All of the build & execution commands are organized in the Makefile.

  1. Unzip project file.
  2. Open command prompt.
  3. Navigate to directory where project files unzipped.
  4. Edit the Makefile to customize the environment at the top. Sufficient for standalone: hadoop.root, jar.name, local.input Other defaults acceptable for running standalone.
  5. Standalone Hadoop:
    • make switch-standalone -- set standalone Hadoop environment (execute once)
    • make seq-local -- run sequential k-means locally
    • make distributed-local -- run distributed k-means locally
  6. Pseudo-Distributed Hadoop: (https://hadoop.apache.org/docs/current/hadoop-project-dist/hadoop-common/SingleCluster.html#Pseudo-Distributed_Operation)
    • make switch-pseudo -- set pseudo-clustered Hadoop environment (execute once)
    • make pseudo -- first execution
    • make pseudoq -- later executions since namenode and datanode already running
  7. AWS EMR Hadoop: (you must configure the emr.* config parameters at top of Makefile)
    • make upload-input-aws -- only before first execution
    • make aws -- check for successful k-means sequential execution with web interface (aws.amazon.com)
    • make aws-distributed -- check for successful k-means distributed execution with web interface (aws.amazon.com)
    • download-output-aws -- after successful execution & termination

Notes

  1. You may need to set certain variables in a .env file.
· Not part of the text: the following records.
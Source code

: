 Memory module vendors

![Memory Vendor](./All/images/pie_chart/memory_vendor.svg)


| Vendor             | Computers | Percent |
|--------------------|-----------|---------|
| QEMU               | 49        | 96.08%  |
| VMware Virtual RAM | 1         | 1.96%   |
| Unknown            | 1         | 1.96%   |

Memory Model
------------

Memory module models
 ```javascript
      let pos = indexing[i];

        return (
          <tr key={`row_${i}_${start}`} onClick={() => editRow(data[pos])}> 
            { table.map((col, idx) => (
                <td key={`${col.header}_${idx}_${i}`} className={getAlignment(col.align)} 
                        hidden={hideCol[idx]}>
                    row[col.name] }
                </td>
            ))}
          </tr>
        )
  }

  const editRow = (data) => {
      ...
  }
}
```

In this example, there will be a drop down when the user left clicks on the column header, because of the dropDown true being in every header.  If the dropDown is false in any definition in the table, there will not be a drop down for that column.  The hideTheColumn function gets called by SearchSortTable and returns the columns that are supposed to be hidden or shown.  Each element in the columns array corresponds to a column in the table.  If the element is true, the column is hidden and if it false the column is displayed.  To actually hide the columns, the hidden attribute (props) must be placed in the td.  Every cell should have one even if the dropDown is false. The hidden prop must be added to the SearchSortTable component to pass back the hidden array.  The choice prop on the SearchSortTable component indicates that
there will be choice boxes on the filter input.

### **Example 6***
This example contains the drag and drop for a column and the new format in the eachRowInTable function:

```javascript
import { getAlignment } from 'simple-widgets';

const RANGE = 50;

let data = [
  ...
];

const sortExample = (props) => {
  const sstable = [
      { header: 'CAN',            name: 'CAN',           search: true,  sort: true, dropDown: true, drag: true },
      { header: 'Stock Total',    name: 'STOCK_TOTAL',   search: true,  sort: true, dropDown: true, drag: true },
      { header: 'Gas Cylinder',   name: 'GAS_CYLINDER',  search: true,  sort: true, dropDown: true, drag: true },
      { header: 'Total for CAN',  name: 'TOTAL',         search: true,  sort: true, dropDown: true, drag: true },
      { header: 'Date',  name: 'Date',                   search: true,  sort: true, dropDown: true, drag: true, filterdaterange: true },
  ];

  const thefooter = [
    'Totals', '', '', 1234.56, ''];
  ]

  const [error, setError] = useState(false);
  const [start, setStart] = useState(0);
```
The instructions to setup this file are mentioned in the 3rd point under the Environment section.
  2. The parsing logic of input data is specific to the the Posts xml files found in the stackexchange dataset. The program will not work with other kind of data.
  3. Make sure that the different posts.xml have a unique-name since it'll be used as an id in the code. The ids in the xml files always start from 1 (they are not universal), so this helps the program identify different entries.
  4. Make sure that the posts.xml don't contain any BOM characters. Use a tool like this to remove them. Alternatively, you may also use the vim editor to remove BOM characters. To do this open file in vim editor, use :set nobomb and save & quit file using :wq.